Re: [patch][rfc] expandable anonymous shared mappings

From: Hugh Dickins
Date: Fri Jun 18 2004 - 15:58:13 EST


On Wed, 16 Jun 2004, Stas Sergeev wrote:
>
> It seems right now there is no way to
> expand the anonymous shared mappings
> (or am I missing something?)

You're right, not missing something.

> This makes this mechanism practically
> useless for many tasks, it otherwise could
> suit very well, I beleive.

You may well be right, though I've no idea of those tasks myself.

Your test case doesn't fork at all: didn't need to to demonstrate
the behaviour you object to, but it doesn't give us any hints of
the use for the change you suggest - shared anonymous only becomes
interesting when you fork.

But I do rather like your idea. At first I was sceptical, thinking
the same could be achieved in other ways. But once forked, it's too
late to extend with further shared anonymous areas, they won't be
shared with your children by then. You can use shared maps of actual
or tmpfs files, or SysV shm, but both are more cumbersome.

Your point, which I now accept, is that we've got this odd thing of
shared anonymous mappings, and this odd thing of mremap extending
maps, can we please put them together in a way that's natural and
useful, rather than in a way that's useless. (And Linux is free
to specify mremap as it wishes, so long as reasonable compatibility
is retained - and I agree we don't need to reproduce every SIGBUS
of yesteryear. I would feel uncomfortable about letting mremap
extend SysV shm objects, but that doesn't happen with your patch.)

> The attached patch implements a simple
> nopage vm op for anonymous shared mappings,
> which allows to expand them with mremap().

I've appended a slightly different patch below: much like yours,
but I've a few issues with your shmem_zero_nopage implementation
and so reworked it e.g. it's scary to see an i_sem taken within
mmap_sem (though I don't think there's really any possibility of
deadlock in this case, given the special nature of this object);
we actually want to avoid vmtruncate's RLIMIT_FSIZE check (it's
an implementation detail that we're using something like a file
to back the shared anonymous mapping, the relevant rlimit is
RLIMIT_AS already checked by mremap); must be careful about
two nopages extending at the same time; might as well extend
object to end of vma in one go rather than fault by fault.

Is this patch good for you?

But... I've a couple of reservations, which make me reluctant
to push this patch further without encouragement from others.

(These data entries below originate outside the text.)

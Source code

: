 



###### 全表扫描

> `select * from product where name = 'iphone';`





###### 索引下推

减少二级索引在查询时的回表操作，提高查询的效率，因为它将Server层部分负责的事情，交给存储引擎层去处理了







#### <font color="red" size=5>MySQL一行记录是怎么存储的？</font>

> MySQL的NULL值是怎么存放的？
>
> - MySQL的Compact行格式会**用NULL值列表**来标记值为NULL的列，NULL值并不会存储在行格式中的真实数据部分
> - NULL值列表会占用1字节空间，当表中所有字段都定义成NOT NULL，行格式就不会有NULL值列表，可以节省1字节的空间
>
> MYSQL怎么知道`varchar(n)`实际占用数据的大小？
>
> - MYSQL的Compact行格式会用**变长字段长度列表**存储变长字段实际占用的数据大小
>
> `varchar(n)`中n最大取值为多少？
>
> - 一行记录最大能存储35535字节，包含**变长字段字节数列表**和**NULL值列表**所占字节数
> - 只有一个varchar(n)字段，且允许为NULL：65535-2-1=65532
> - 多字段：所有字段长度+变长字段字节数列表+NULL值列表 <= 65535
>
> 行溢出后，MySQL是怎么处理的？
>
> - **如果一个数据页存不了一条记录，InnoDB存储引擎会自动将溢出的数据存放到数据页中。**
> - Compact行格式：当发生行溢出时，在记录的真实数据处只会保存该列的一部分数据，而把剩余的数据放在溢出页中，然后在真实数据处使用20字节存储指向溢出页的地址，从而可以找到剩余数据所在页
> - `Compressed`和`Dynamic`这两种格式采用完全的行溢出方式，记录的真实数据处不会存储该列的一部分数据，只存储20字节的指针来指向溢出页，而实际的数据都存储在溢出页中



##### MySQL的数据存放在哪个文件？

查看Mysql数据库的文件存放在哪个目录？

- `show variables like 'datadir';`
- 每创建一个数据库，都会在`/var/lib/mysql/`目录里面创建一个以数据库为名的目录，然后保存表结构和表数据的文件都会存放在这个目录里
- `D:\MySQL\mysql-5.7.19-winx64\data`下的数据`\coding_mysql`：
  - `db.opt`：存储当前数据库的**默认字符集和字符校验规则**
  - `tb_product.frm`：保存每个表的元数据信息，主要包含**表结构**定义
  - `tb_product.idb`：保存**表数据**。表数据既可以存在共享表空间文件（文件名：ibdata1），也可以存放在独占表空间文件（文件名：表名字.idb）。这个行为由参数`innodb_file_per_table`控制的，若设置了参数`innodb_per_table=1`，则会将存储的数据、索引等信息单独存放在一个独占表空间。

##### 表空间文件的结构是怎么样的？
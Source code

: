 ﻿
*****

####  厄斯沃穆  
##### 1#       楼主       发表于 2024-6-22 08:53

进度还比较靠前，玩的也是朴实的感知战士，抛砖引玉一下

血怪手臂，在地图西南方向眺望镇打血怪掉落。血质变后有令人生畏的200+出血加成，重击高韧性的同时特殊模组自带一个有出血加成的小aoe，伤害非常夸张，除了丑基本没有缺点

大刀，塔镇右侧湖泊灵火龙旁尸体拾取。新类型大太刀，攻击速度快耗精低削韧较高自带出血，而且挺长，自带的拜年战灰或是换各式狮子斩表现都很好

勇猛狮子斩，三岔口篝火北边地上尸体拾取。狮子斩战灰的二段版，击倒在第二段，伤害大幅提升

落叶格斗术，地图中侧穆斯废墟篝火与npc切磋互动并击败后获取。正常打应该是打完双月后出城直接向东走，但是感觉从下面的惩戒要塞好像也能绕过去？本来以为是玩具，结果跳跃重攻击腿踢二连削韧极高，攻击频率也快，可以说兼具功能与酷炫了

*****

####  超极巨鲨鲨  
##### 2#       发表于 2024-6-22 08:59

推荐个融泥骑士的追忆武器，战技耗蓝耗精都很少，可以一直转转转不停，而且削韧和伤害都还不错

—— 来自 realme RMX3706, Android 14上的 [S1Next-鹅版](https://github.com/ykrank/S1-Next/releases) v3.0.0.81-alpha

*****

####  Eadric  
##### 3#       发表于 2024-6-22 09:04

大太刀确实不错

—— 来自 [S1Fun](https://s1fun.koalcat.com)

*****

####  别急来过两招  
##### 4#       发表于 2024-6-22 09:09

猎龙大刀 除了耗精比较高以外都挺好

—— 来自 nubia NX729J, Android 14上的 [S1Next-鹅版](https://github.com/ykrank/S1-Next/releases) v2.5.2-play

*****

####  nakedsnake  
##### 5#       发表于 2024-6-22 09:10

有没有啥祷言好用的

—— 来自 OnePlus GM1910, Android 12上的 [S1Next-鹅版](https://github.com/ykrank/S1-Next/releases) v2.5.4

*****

One reservation: is there any security aspect to such a change?
Previously the parent (or ancestor) determined the maximum size
of the anonymous shared object, now children can extend it (and
it will all remain allocated until the very last mapping of any
part of it is unmapped). I don't see an actual problem with that,
just see that it leads me into an area where I'm a little uneasy
(might we need a further MAP_ flag to allow such extension?),
and had better rely on the judgements of others.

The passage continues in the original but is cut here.